Filter on the word "Business": copy each matching line from the listing below.

▶ _Records for the task_
=======

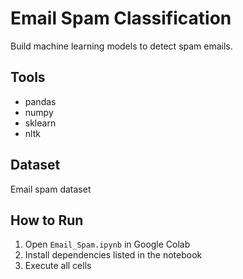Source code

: # Email Spam Classification

Build machine learning models to detect spam emails.

## Tools
- pandas
- numpy
- sklearn
- nltk

## Dataset
Email spam dataset

## How to Run
1. Open `Email_Spam.ipynb` in Google Colab
2. Install dependencies listed in the notebook
3. Execute all cells
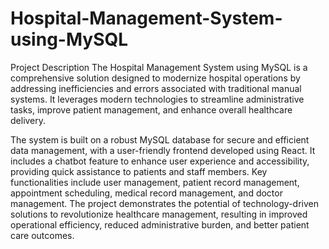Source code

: # Hospital-Management-System-using-MySQL
Project Description
The Hospital Management System using MySQL is a comprehensive solution designed to modernize hospital operations by addressing inefficiencies and errors associated with traditional manual systems. It leverages modern technologies to streamline administrative tasks, improve patient management, and enhance overall healthcare delivery.

The system is built on a robust MySQL database for secure and efficient data management, with a user-friendly frontend developed using React. It includes a chatbot feature to enhance user experience and accessibility, providing quick assistance to patients and staff members. Key functionalities include user management, patient record management, appointment scheduling, medical record management, and doctor management. The project demonstrates the potential of technology-driven solutions to revolutionize healthcare management, resulting in improved operational efficiency, reduced administrative burden, and better patient care outcomes.
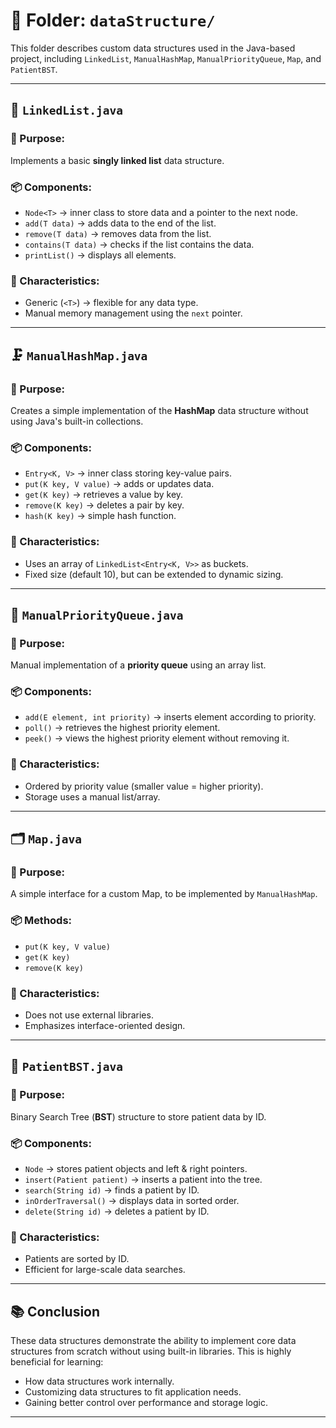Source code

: # 📁 Folder: `dataStructure/`

This folder describes custom data structures used in the Java-based project, including `LinkedList`, `ManualHashMap`, `ManualPriorityQueue`, `Map`, and `PatientBST`.

---

## 🔗 `LinkedList.java`

### 🌟 Purpose:

Implements a basic **singly linked list** data structure.

### 📦 Components:

* `Node<T>` → inner class to store data and a pointer to the next node.
* `add(T data)` → adds data to the end of the list.
* `remove(T data)` → removes data from the list.
* `contains(T data)` → checks if the list contains the data.
* `printList()` → displays all elements.

### 🔧 Characteristics:

* Generic (`<T>`) → flexible for any data type.
* Manual memory management using the `next` pointer.

---

## 🗜️ `ManualHashMap.java`

### 🌟 Purpose:

Creates a simple implementation of the **HashMap** data structure without using Java's built-in collections.

### 📦 Components:

* `Entry<K, V>` → inner class storing key-value pairs.
* `put(K key, V value)` → adds or updates data.
* `get(K key)` → retrieves a value by key.
* `remove(K key)` → deletes a pair by key.
* `hash(K key)` → simple hash function.

### 🔧 Characteristics:

* Uses an array of `LinkedList<Entry<K, V>>` as buckets.
* Fixed size (default 10), but can be extended to dynamic sizing.

---

## 🏧 `ManualPriorityQueue.java`

### 🌟 Purpose:

Manual implementation of a **priority queue** using an array list.

### 📦 Components:

* `add(E element, int priority)` → inserts element according to priority.
* `poll()` → retrieves the highest priority element.
* `peek()` → views the highest priority element without removing it.

### 🔧 Characteristics:

* Ordered by priority value (smaller value = higher priority).
* Storage uses a manual list/array.

---

## 🗂️ `Map.java`

### 🌟 Purpose:

A simple interface for a custom Map, to be implemented by `ManualHashMap`.

### 📦 Methods:

* `put(K key, V value)`
* `get(K key)`
* `remove(K key)`

### 🔧 Characteristics:

* Does not use external libraries.
* Emphasizes interface-oriented design.

---

## 🌳 `PatientBST.java`

### 🌟 Purpose:

Binary Search Tree (**BST**) structure to store patient data by ID.

### 📦 Components:

* `Node` → stores patient objects and left & right pointers.
* `insert(Patient patient)` → inserts a patient into the tree.
* `search(String id)` → finds a patient by ID.
* `inOrderTraversal()` → displays data in sorted order.
* `delete(String id)` → deletes a patient by ID.

### 🔧 Characteristics:

* Patients are sorted by ID.
* Efficient for large-scale data searches.

---

## 📚 Conclusion

These data structures demonstrate the ability to implement core data structures from scratch without using built-in libraries. This is highly beneficial for learning:

* How data structures work internally.
* Customizing data structures to fit application needs.
* Gaining better control over performance and storage logic.

---
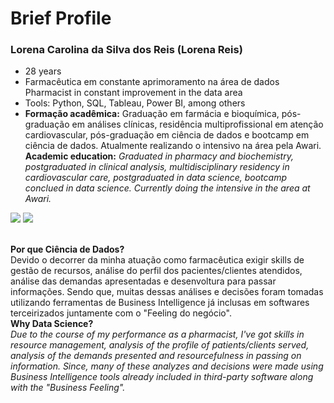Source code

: # Brief Profile

### Lorena Carolina da Silva dos Reis (Lorena Reis)
* 28 years
* Farmacêutica em constante aprimoramento na área de dados<br/>
  Pharmacist in constant improvement in the data area
* Tools: Python, SQL, Tableau, Power BI, among others
* **Formação acadêmica:** Graduação em farmácia e bioquímica, pós-graduação em análises clínicas, residência multiprofissional em atenção cardiovascular, pós-graduação em ciência de dados e bootcamp em ciência de dados. Atualmente realizando o intensivo na área pela Awari.<br/>**Academic education:** *Graduated in pharmacy and biochemistry, postgraduated in clinical analysis, multidisciplinary residency in cardiovascular care, postgraduated in data science, bootcamp conclued in data science. Currently doing the intensive in the area at Awari.*

</div>
<a href = "mailto:reis.lorena@unifesp.br"><img src="https://img.shields.io/badge/-Gmail-%23333?style=for-the-badge&logo=gmail&logoColor=white" target="_blank"></a>
  <a href="https://www.linkedin.com/in/lorena-reis-9b7b90182" target="_blank"><img src="https://img.shields.io/badge/-LinkedIn-%230077B5?style=for-the-badge&logo=linkedin&logoColor=white" target="_blank"></a> 
</div>

<br/>**Por que Ciência de Dados?**<br/>
Devido o decorrer da minha atuação como farmacêutica exigir skills de gestão de recursos, análise do perfil dos pacientes/clientes atendidos, análise das demandas apresentadas e desenvoltura para passar informações. Sendo que, muitas dessas análises e decisões foram tomadas utilizando ferramentas de Business Intelligence já inclusas em softwares terceirizados juntamente com o "Feeling do negócio".<br/>
**Why Data Science?**<br/>
*Due to the course of my performance as a pharmacist, I've got skills in resource management, analysis of the profile of patients/clients served, analysis of the demands presented and resourcefulness in passing on information. Since, many of these analyzes and decisions were made using Business Intelligence tools already included in third-party software along with the "Business Feeling".*
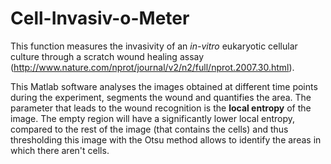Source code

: # Cell-Invasiv-o-Meter
This function measures the invasivity of an *in-vitro* eukaryotic cellular culture through a scratch wound healing assay (http://www.nature.com/nprot/journal/v2/n2/full/nprot.2007.30.html).

This Matlab software analyses the images obtained at different time points during the experiment, segments the wound and quantifies the area. The parameter that leads to the wound recognition is the **local entropy** of the image. The empty region will have a significantly lower local entropy, compared to the rest of the image (that contains the cells) and thus thresholding this image with the Otsu method allows to identify the areas in which there aren't cells.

=======

▶ _Solved problem_
Devido o decorrer da minha atuação como farmacêutica exigir skills de gestão de recursos, análise do perfil dos pacientes/clientes atendidos, análise das demandas apresentadas e desenvoltura para passar informações. Sendo que, muitas dessas análises e decisões foram tomadas utilizando ferramentas de Business Intelligence já inclusas em softwares terceirizados juntamente com o "Feeling do negócio".<br/>
*Due to the course of my performance as a pharmacist, I've got skills in resource management, analysis of the profile of patients/clients served, analysis of the demands presented and resourcefulness in passing on information. Since, many of these analyzes and decisions were made using Business Intelligence tools already included in third-party software along with the "Business Feeling".*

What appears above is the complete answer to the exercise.